A soluble enzyme activity that attaches free diaminopimelic acid to bdelloplast peptidoglycan

Abstract

An enzyme activity, responsible for the attachment of diaminopimelic acid (DAP) to bdelloplast wall peptidoglycan, was studied in an in vitro, cell-free system. Most of the activity was found in the high-speed (20000g) supernatant fraction of homogenates of bdelloplasts prepared from a culture of the intracellular bacterium Bdellovibrio bacteriovorus 109J, growing synchronously within cells of Escherichia coli.

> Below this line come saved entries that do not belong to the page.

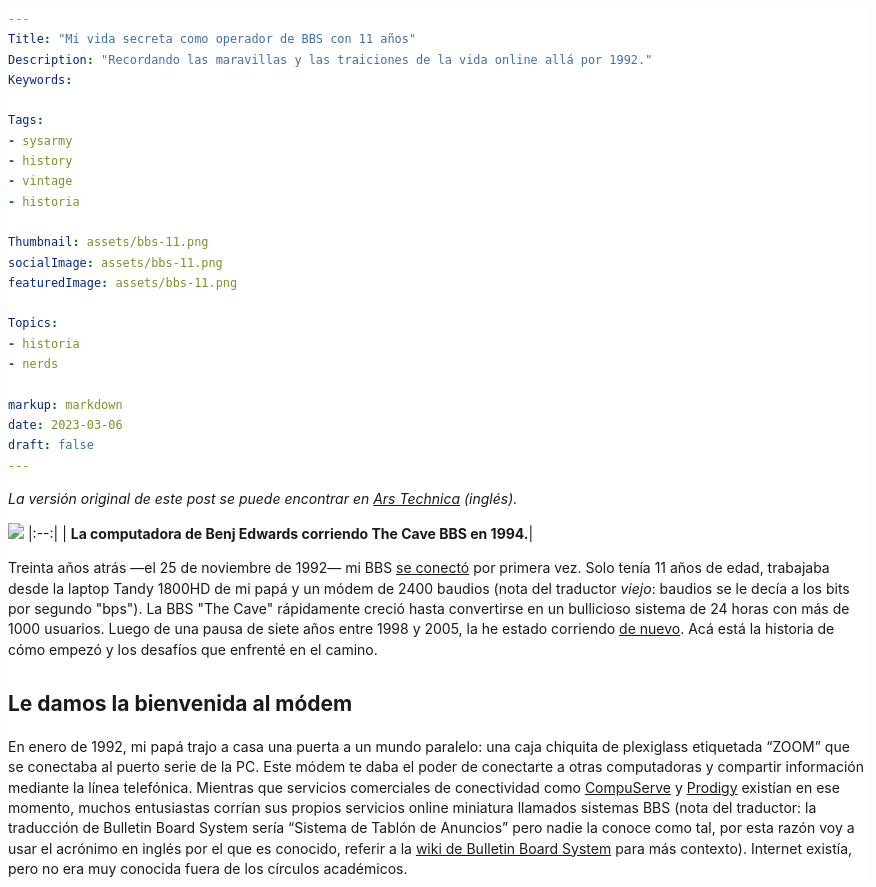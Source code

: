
 ```yaml
---
Title: "Mi vida secreta como operador de BBS con 11 años"
Description: "Recordando las maravillas y las traiciones de la vida online allá por 1992."
Keywords:

Tags:
- sysarmy
- history
- vintage
- historia

Thumbnail: assets/bbs-11.png
socialImage: assets/bbs-11.png
featuredImage: assets/bbs-11.png

Topics:
- historia
- nerds

markup: markdown
date: 2023-03-06
draft: false
---
```


_La versión original de este post se puede encontrar en [Ars Technica](https://arstechnica.com/information-technology/2022/12/my-secret-life-as-an-11-year-old-bbs-sysop/) (inglés)._

![](assets/bbs-1.jpg)
|:--:|
| <b>**La computadora de Benj Edwards corriendo The Cave BBS en 1994.**</b>|

Treinta años atrás —el 25 de noviembre de 1992— mi BBS [se conectó](https://www.vintagecomputing.com/index.php/archives/914/retro-scan-of-the-week-the-cave-bbs-turns-20) por primera vez. Solo tenía 11 años de edad, trabajaba desde la laptop Tandy 1800HD de mi papá y un módem de 2400 baudios (nota del traductor _viejo_: baudios se le decía a los bits por segundo "bps"). La BBS "The Cave" rápidamente creció hasta convertirse en un bullicioso sistema de 24 horas con más de 1000 usuarios. Luego de una pausa de siete años entre 1998 y 2005, la he estado corriendo [de nuevo](https://www.howtogeek.com/686600/remember-bbses-heres-how-you-can-visit-one-today/). Acá está la historia de cómo empezó y los desafíos que enfrenté en el camino.

## Le damos la bienvenida al módem

En enero de 1992, mi papá trajo a casa una puerta a un mundo paralelo: una caja chiquita de plexiglass etiquetada “ZOOM” que se conectaba al puerto serie de la PC. Este módem te daba el poder de conectarte a otras computadoras y compartir información mediante la línea telefónica.
Mientras que servicios comerciales de conectividad como [CompuServe](https://www.vintagecomputing.com/index.php/archives/1059/retro-scan-of-the-week-my-compuserve-password) y [Prodigy](https://www.theatlantic.com/technology/archive/2014/07/where-online-services-go-when-they-die/374099/) existían en ese momento, muchos entusiastas corrían sus propios servicios online miniatura llamados sistemas BBS (nota del traductor: la traducción de Bulletin Board System sería “Sistema de Tablón de Anuncios” pero nadie la conoce como tal, por esta razón voy a usar el acrónimo en inglés por el que es conocido, referir a la [wiki de Bulletin Board System](https://es.wikipedia.org/wiki/Bulletin_Board_System) para más contexto). Internet existía, pero no era muy conocida fuera de los círculos académicos.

Peptidoglycan preparations obtained either from E. coli ML35 or from the walls of bdelloplasts synchronously cultured for 40 or 90 min served as the acceptors in this reaction, whereas cell wall or peptidoglycan preparations obtained from Gram-positive bacteria could not function as acceptors of DAP. The attachment activity had an apparent Km value for DAP of 10 .mu.M; for bdelloplast peptidoglycan, it was approximately 0.43 mg/mL, which is 13 .mu.M with respect to peptidoglycan disaccharide peptide units. DAP attachment was partially inhibited by the structural analogues lanthionine, L-ornithine, .beta.-aminobutyric acid, and D-serine, as well as the cell wall synthesis inhibitors penicillin G, ampicillin, and cephalexin. This enzyme activity is present only during the intracellular stage of the bdellovibrio''s developmental growth cycle and may serve a stage-specific function of biochemically modifying the cell in which it grows.